The Gradient-Free Dual: B-Spline Kernels and the Quantum Geometry of the Invariant
Abstract. This note describes a publicly reproducible scaffold for re-expressing a gradient-trained LLM's internal geometry as a gradient-free quantum kernel. Quantum kernels are chosen precisely because they train no circuit parameters — sidestepping barren plateaus by construction. Smooth B-spline embeddings, encoded over an orthogonal Base-SAE basis, resist the kernel-method failure mode (exponential concentration). The invariance claim is made falsifiable through centered kernel alignment (CKA) across distinct models. This is a theory note; the reference scaffold and a worked example will follow. The origin-first synthesis metric enters as a single, clearly marked hook and is withheld.
I. From gradients to a dual
A modern LLM is the product of iterative gradient descent. But its internal geometry — the relational structure of its hidden states — can be re-read without any further gradient optimization. The dual is this: the model was built by iteration; the kernel reveals its geometry through fixed-feature-map state overlaps and a single convex (gradient-free) classical step. We do not retrain anything. We measure what is already there.
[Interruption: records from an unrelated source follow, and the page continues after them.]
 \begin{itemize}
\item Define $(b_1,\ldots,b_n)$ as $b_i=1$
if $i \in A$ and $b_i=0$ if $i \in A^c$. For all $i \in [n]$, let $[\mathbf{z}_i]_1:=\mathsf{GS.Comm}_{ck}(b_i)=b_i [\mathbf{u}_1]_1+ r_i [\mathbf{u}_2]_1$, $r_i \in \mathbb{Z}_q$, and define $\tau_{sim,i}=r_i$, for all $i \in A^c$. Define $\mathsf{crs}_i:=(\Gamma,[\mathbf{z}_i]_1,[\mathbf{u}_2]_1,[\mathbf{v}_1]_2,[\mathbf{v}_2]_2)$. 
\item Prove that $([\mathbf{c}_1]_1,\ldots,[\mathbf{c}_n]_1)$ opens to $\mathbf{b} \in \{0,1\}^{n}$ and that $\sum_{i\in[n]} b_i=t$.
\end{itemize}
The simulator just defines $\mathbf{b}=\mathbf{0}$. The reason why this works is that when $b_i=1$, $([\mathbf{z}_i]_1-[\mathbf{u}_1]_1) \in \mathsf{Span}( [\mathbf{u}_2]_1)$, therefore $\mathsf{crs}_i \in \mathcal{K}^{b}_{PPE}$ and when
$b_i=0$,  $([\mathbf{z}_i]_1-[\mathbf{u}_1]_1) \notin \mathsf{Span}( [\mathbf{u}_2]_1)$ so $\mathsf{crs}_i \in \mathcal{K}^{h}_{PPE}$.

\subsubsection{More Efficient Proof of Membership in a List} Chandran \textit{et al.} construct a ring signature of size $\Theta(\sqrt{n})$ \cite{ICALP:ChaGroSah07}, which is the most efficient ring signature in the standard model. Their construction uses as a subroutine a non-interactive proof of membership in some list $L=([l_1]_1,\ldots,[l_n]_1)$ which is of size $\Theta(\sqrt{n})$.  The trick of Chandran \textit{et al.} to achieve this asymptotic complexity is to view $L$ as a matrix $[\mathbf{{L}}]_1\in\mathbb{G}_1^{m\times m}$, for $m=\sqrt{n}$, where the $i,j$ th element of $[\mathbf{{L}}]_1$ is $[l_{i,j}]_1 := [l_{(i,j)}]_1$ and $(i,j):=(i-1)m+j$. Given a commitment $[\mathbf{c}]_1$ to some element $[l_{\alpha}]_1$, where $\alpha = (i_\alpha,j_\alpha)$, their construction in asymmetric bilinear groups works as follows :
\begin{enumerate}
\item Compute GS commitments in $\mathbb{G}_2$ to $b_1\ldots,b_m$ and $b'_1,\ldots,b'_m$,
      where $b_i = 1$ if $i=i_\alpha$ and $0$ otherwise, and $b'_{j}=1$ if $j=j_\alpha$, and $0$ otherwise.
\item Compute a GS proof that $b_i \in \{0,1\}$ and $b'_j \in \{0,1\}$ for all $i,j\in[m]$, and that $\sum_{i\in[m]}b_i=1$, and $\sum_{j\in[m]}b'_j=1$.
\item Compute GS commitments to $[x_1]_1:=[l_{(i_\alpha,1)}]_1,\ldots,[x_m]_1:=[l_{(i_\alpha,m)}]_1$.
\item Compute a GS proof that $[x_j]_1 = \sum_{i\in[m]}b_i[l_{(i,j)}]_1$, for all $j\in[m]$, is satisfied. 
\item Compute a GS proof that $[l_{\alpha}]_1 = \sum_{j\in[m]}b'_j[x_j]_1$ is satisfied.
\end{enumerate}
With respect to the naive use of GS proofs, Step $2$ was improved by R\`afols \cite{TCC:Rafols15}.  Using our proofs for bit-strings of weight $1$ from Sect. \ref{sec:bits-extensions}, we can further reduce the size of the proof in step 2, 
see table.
II. Why kernels (no barren plateau)
In quantum kernel estimation, each vector x is mapped to a state |φ(x)⟩ by a fixed, non-trainable feature-map circuit. The kernel entry is the fidelity K_ij = |⟨φ(x_i)|φ(x_j)⟩|², estimated via the inversion/overlap test. Because no circuit parameters are optimized, there is no gradient-descent loop and therefore no barren plateau in training. The only optimization left is the downstream classical problem (an eigendecomposition, or an SVM dual) — convex, with a unique optimum.
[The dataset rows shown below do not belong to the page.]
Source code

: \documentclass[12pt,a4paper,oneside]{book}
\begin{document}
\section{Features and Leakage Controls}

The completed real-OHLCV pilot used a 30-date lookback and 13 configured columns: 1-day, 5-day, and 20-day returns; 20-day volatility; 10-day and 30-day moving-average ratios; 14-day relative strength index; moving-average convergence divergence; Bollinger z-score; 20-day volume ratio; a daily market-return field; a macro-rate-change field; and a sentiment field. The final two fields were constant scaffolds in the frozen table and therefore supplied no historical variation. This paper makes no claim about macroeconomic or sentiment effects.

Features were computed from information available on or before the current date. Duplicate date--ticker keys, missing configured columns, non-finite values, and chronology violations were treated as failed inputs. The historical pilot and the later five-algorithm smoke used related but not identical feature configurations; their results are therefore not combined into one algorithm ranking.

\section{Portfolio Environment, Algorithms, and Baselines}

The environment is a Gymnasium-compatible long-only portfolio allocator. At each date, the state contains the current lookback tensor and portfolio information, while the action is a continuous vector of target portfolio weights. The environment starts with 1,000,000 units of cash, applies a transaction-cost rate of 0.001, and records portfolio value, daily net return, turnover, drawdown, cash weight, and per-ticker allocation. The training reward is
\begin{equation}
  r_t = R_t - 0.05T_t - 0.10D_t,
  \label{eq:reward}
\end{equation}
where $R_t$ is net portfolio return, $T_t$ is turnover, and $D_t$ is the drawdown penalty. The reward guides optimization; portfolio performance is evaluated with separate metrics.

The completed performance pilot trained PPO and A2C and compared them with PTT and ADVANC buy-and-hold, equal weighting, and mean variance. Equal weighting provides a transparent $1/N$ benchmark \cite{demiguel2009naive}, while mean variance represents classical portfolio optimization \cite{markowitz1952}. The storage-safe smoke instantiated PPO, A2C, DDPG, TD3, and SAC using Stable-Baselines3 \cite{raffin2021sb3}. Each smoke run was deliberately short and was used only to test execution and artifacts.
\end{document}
III. The real adversary: exponential concentration
Kernels do not make the difficulty disappear; they relocate it. Quantum kernels can suffer exponential concentration — as qubit count grows, off-diagonal entries collapse toward a fixed value and the Gram matrix degenerates toward the identity, yielding a model whose predictions ignore the input. This is the formal equivalent of barren plateaus, and it is driven by high expressivity, heavy entanglement, global measurements, and noise. The mitigations are: low-expressivity, smooth embeddings; modest qubit counts; projected (local) kernels; and centering the Gram matrix before spectral analysis. Naming this risk openly is the point — a method that hides it is not yet a method.
IV. Why B-splines
A B-spline kernel of odd order is a valid Mercer kernel: its Fourier transform is sinc^(2n+2) ≥ 0, i.e. smooth and rapidly decaying — a low-pass kernel. Low-frequency, smooth embeddings are exactly the regime that resists concentration. The B-spline is therefore not a stylistic choice but a structural one: it keeps the Gram matrix non-degenerate as the encoding scales.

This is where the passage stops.